In numerous short stories and here, embedded throughout the narrative, are various expressions of Maugham’s philosophy of life, namely people are more complex than they seem; alongside charming and polite qualities can go malice, hate and envy. Thus the thrust of The Traitor in the Ashenden stories is that Caypor is a mild-mannered jovial chap who loves his dog, is a keen botanist, is in love with his wife and courteous to all around him. Shame he also spies for the Germans and so has to be handed over to the authorities to be executed for treason.
For his part, the mature Maugham depicts himself as observing and recording – detached, calm and unruffled – the absurd and unexpected behaviour of all sorts of people. Here there are early, rather clunky formulations of this indulgent, non-judgmental approach:
I had not yet learnt how contradictory is human nature; I did not know how much pose there is in the sincere, how much baseness in the noble, nor how much goodness in the reprobate.
Or again:
I expected then people to be more of a piece than I do now, and I was distressed to find so much vindictiveness in so charming a creature. I did not realise how motley are the qualities that go to make up a human being. Now I am well aware that pettiness and grandeur, malice and charity, hatred and love, can find place side by side in the same human heart.
It’s not rocket science, is it? But then a writer’s philosophy doesn’t need to be. James Joyce’s ‘philosophy’ never seemed to me to amount to much, but that’s irrelevant beside his achievement, the awesomeness of his stories and novels. Same here. Saying that people are a funny old mix of good and bad is desperately banal; but showing it in stories of tremendous psychological penetration and plausibility, is a great achievement.

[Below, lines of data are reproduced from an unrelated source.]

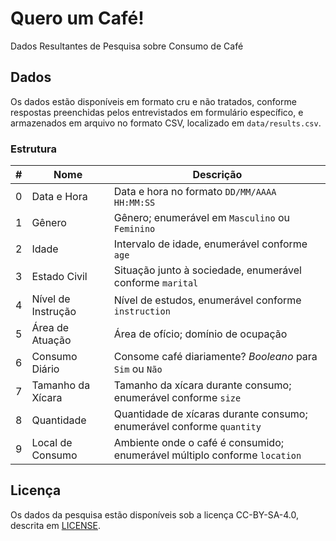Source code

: # Quero um Café!

Dados Resultantes de Pesquisa sobre Consumo de Café

## Dados

Os dados estão disponíveis em formato cru e não tratados, conforme respostas
preenchidas pelos entrevistados em formulário específico, e armazenados em
arquivo no formato CSV, localizado em `data/results.csv`.

### Estrutura

| # | Nome               | Descrição                                                                 |
| - | ------------------ | ------------------------------------------------------------------------- |
| 0 | Data e Hora        | Data e hora no formato `DD/MM/AAAA HH:MM:SS`                              |
| 1 | Gênero             | Gênero; enumerável em `Masculino` ou `Feminino`                           |
| 2 | Idade              | Intervalo de idade, enumerável conforme `age`                             |
| 3 | Estado Civil       | Situação junto à sociedade, enumerável conforme `marital`                 |
| 4 | Nível de Instrução | Nível de estudos, enumerável conforme `instruction`                       |
| 5 | Área de Atuação    | Área de ofício; domínio de ocupação                                       |
| 6 | Consumo Diário     | Consome café diariamente? _Booleano_ para `Sim` ou `Não`                  |
| 7 | Tamanho da Xícara  | Tamanho da xícara durante consumo; enumerável conforme `size`             |
| 8 | Quantidade         | Quantidade de xícaras durante consumo; enumerável conforme `quantity`     |
| 9 | Local de Consumo   | Ambiente onde o café é consumido; enumerável múltiplo conforme `location` |

## Licença

Os dados da pesquisa estão disponíveis sob a licença CC-BY-SA-4.0, descrita em
[LICENSE](https://github.com/quero-um-cafe/raw-data/blob/master/LICENSE).
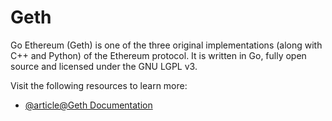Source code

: # Geth

Go Ethereum (Geth) is one of the three original implementations (along with C++ and Python) of the Ethereum protocol. It is written in Go, fully open source and licensed under the GNU LGPL v3.

Visit the following resources to learn more:

- [@article@Geth Documentation](https://geth.ethereum.org/docs/)
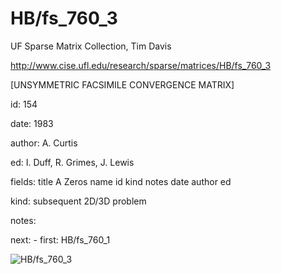 # HB/fs_760_3

 UF Sparse Matrix Collection, Tim Davis

 http://www.cise.ufl.edu/research/sparse/matrices/HB/fs_760_3

 [UNSYMMETRIC FACSIMILE CONVERGENCE MATRIX]

 id: 154

 date: 1983

 author: A. Curtis

 ed: I. Duff, R. Grimes, J. Lewis

 fields: title A Zeros name id kind notes date author ed

 kind: subsequent 2D/3D problem

 notes:

 next: - first: HB/fs_760_1

![HB/fs_760_3](http://www2.research.att.com/~yifanhu/GALLERY/GRAPHS/GIF_SMALL/HB@fs_760_3.gif)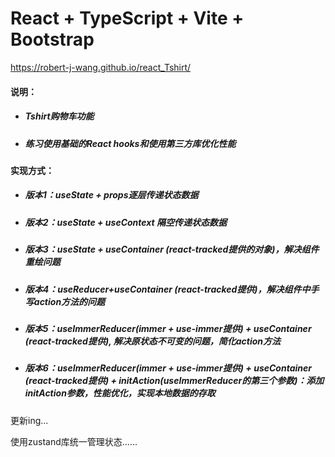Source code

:# React + TypeScript + Vite + Bootstrap

https://robert-j-wang.github.io/react_Tshirt/

#### 说明：

- ##### Tshirt购物车功能

- ##### 练习使用基础的React hooks和使用第三方库优化性能

#### 实现方式：

- ##### 版本1：useState + props逐层传递状态数据

- ##### 版本2：useState + useContext 隔空传递状态数据

- ##### 版本3：useState + useContainer (*react-tracked*提供的对象)，解决组件重绘问题

- ##### 版本4：useReducer+useContainer (*react-tracked*提供)，解决组件中手写action方法的问题

- ##### 版本5：useImmerReducer(immer + use-immer提供) + useContainer (*react-tracked*提供), 解决原状态不可变的问题，简化action方法

- ##### 版本6：useImmerReducer(immer + use-immer提供) + useContainer (*react-tracked*提供) + initAction(useImmerReducer的第三个参数)：添加initAction参数，性能优化，实现本地数据的存取



更新ing...

使用zustand库统一管理状态......
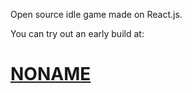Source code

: Open source idle game made on React.js. 

You can try out an early build at:
# [NONAME](http://thirsty-toes.surge.sh)

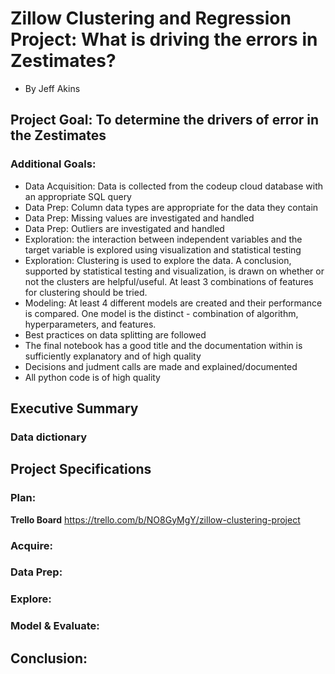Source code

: # Zillow Clustering and Regression Project: What is driving the errors in Zestimates?
- By Jeff Akins

## Project Goal: To determine the drivers of error in the Zestimates
### Additional Goals:
- Data Acquisition: Data is collected from the codeup cloud database with an appropriate SQL query
- Data Prep: Column data types are appropriate for the data they contain
- Data Prep: Missing values are investigated and handled
- Data Prep: Outliers are investigated and handled
- Exploration: the interaction between independent variables and the target variable is explored using visualization and statistical testing
- Exploration: Clustering is used to explore the data. A conclusion, supported by statistical testing and visualization, is drawn on whether or not the clusters are helpful/useful. At least 3 combinations of features for clustering should be tried.
- Modeling: At least 4 different models are created and their performance is compared. One model is the distinct - combination of algorithm, hyperparameters, and features.
- Best practices on data splitting are followed
- The final notebook has a good title and the documentation within is sufficiently explanatory and of high quality
- Decisions and judment calls are made and explained/documented
- All python code is of high quality

## Executive Summary

### Data dictionary

## Project Specifications

### Plan:
**Trello Board**
https://trello.com/b/NO8GyMgY/zillow-clustering-project

### Acquire:

### Data Prep:

### Explore:

### Model & Evaluate:

## Conclusion: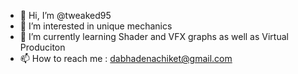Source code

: - 👋 Hi, I’m @tweaked95
- 👀 I’m interested in unique mechanics 
- 🌱 I’m currently learning Shader and VFX graphs as well as Virtual Produciton
- 📫 How to reach me : dabhadenachiket@gmail.com

<!---
tweaked95/tweaked95 is a ✨ special ✨ repository because its `README.md` (this file) appears on your GitHub profile.
You can click the Preview link to take a look at your changes.
--->
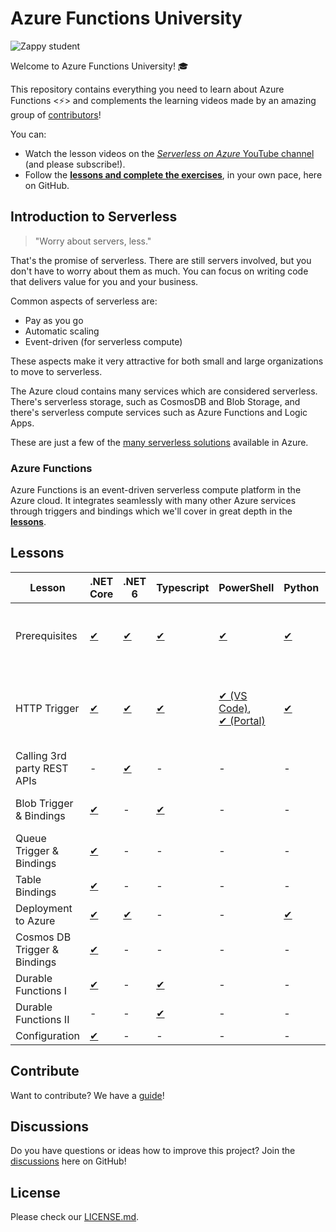# Azure Functions University

![Zappy student](./img/zappy-university-192.gif)

Welcome to Azure Functions University! 🎓

This repository contains everything you need to learn about Azure Functions &lt;⚡&gt; and complements the learning videos made by an amazing group of [contributors](https://github.com/marcduiker/azure-functions-university/graphs/contributors)!

You can:

* Watch the lesson videos on the [*Serverless on Azure* YouTube channel](https://bit.ly/az-func-uni-playlist) (and please subscribe!).
* Follow the [**lessons and complete the exercises**](lessons/README.md), in your own pace, here on GitHub.

## Introduction to Serverless

> "Worry about servers, less."

That's the promise of serverless. There are still servers involved, but you don't have to worry about them as much. You can focus on writing code that delivers value for you and your business.

Common aspects of serverless are:

* Pay as you go
* Automatic scaling
* Event-driven (for serverless compute)

These aspects make it very attractive for both small and large organizations to move to serverless.

The Azure cloud contains many services which are considered serverless. There's serverless storage, such as CosmosDB and Blob Storage, and there's serverless compute services such as Azure Functions and Logic Apps.

These are just a few of the [many serverless solutions](https://azure.microsoft.com/en-us/solutions/serverless/#overview) available in Azure.

### Azure Functions

Azure Functions is an event-driven serverless compute platform in the Azure cloud. It integrates seamlessly with many other Azure services through triggers and bindings which we'll cover in great depth in the [**lessons**](./lessons/README.md).

## Lessons

Lesson|.NET Core|.NET 6|Typescript|PowerShell|Python|Contributions by
|-|-|-|-|-|-|-
|Prerequisites|[✔](lessons/dotnetcore31/prerequisites/README.md)|[✔](lessons/dotnet6/prerequisites/README.md)|[✔](lessons/typescript/prerequisites/README.md)|[✔](lessons/PowerShell/prerequisites/README.md)|[✔](lessons/python/prerequisites/README.md)|Marc, Gwyneth, Barbara, Christian, Dana
|HTTP Trigger|[✔](lessons/dotnetcore31/http/README.md)|[✔](lessons/dotnet6/http/README.md)|[✔](lessons/typescript/http/README.md)|[✔ (VS Code)](lessons/PowerShell/http/README.md), <br />[✔ (Portal)](lessons/PowerShell/http/http-lesson-powershell-portal.md)|[✔](lessons/python/http/README.md)|Marc, Gwyneth, Barbara, Caroline, Christian, Dana
|Calling 3rd party REST APIs|-|[✔](lessons/dotnet6/http-refit/README.md)|-|-|-|Maxime, Marc
|Blob Trigger & Bindings|[✔](lessons/dotnetcore31/blob/README.md)|-|[✔](lessons/typescript/blob/README.md)|-|-|Marc, Gwyneth, Christian
|Queue Trigger & Bindings|[✔](lessons/dotnetcore31/queue/README.md)|-|-|-|-|Marc
|Table Bindings|[✔](lessons/dotnetcore31/table/README.md)|-|-|-|-|Marc
|Deployment to Azure|[✔](lessons/dotnetcore31/deployment/README.md)|[✔](lessons/dotnet6/deployment/README.md)|-|-|[✔](lessons/python/http/http-lesson-deploy.md)|Marc, Dana
|Cosmos DB Trigger & Bindings|[✔](lessons/dotnetcore31/cosmosdb/README.md)|-|-|-|-|Gabriela, Marc
|Durable Functions I |[✔](lessons/dotnetcore31/durable-functions/chaining/README.md)|-|[✔](lessons/typescript/durable-functions/chaining/README.md)|-|-|Christian, Marc, Andrea
|Durable Functions II |-|-|[✔](lessons/typescript/durable-functions/advanced/README.md)|-|-|Christian, Marc
|Configuration|[✔](lessons/dotnetcore31/configuration/README.md)|-|-|-|-|Stacy, Marc

## Contribute

Want to contribute? We have a [guide](./CONTRIBUTING.md)!

## Discussions

Do you have questions or ideas how to improve this project? Join the [discussions](https://github.com/marcduiker/azure-functions-university/discussions) here on GitHub!

## License

Please check our [LICENSE.md](./LICENSE.md).
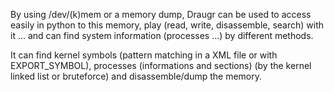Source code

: By using /dev/(k)mem or a memory dump, Draugr can be used to access easily in python to this memory, play (read, write, disassemble, search) with it ... and can find system information (processes ...) by different methods.

It can find kernel symbols (pattern matching in a XML file or with EXPORT\_SYMBOL), processes (informations and sections) (by the kernel linked list or bruteforce) and disassemble/dump the memory.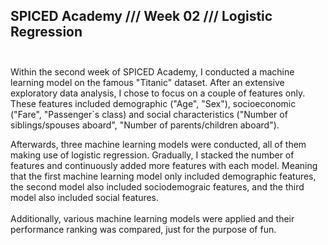 ## SPICED Academy /// Week 02 /// Logistic Regression<br><br>
Within the second week of SPICED Academy, I conducted a machine learning model on the famous "Titanic" dataset. 
After an extensive exploratory data analysis, I chose to focus on a couple of features only. 
These features included demographic  ("Age", "Sex"), socioeconomic ("Fare", "Passenger`s class) and social characteristics ("Number of siblings/spouses aboard", "Number of parents/children aboard"). 

Afterwards, three machine learning models were conducted, all of them making use of logistic regression. Gradually, I stacked the number of features and continuously added more features with each model. Meaning that the first machine learning model only included demographic features, the second model also included sociodemograic features, and the third model also included social features.
<br><br>Additionally, various machine learning models were applied and their performance ranking was compared, just for the purpose of fun.  
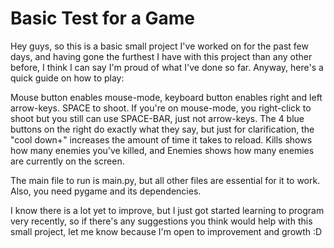 # Basic Test for a Game
Hey guys, so this is a basic small project I've worked on for
the past few days, and having gone the furthest I have with this project than any other before, I think I can say I'm proud of what I've done so far. Anyway, here's a quick guide on how to play:

Mouse button enables mouse-mode, keyboard button enables right and left arrow-keys.
SPACE to shoot.
If you're on mouse-mode, you right-click to shoot but you still can use SPACE-BAR, just not arrow-keys.
The 4 blue buttons on the right do exactly what they say, but just for clarification, the "cool down+"
increases the amount of time it takes to reload.
Kills shows how many enemies you've killed, and Enemies shows how many enemies are currently on the screen.

The main file to run is main.py, but all other files are essential for it to work. Also, you need pygame and its dependencies.

I know there is a lot yet to improve, but I just got started learning to program very recently, so if there's
any suggestions you think would help with this small project, let me know because I'm open to improvement and growth :D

Who can fathom the subtleties of the human heart? Certainly not those who expect from it only decorous sentiments and normal emotions.
Style
In my reviews of the first three volumes of short stories I’ve said enough about the odd unEnglish nature of many of Maugham’s sentences and its probable origin in a) hangovers from the peculiar manneredness of Victorian phraseology which lingered on like fossils embedded in his more modern prose, b) the fact that he was brought up speaking French and English was in many ways his second language. Still, some particularly odd sentences deserve highlighting.
The nurse was pitiful to his distress… (Ch 36)
He had even a black border to his handkerchief. (Ch 38)
Best of all:
I do not suppose he had ever noticed how dingy was the paper on the wall of the room in which on my first visit I found him. (p.76)
Dr. Coutras had delivered sentence of death on many men, and he could never overcome the horror with which it filled him. He felt always the furious hatred that must seize a man condemned when he compared himself with the doctor, sane and healthy, who had the inestimable privilege of life. (p.201)
Not English, is it? It’s Maughamese.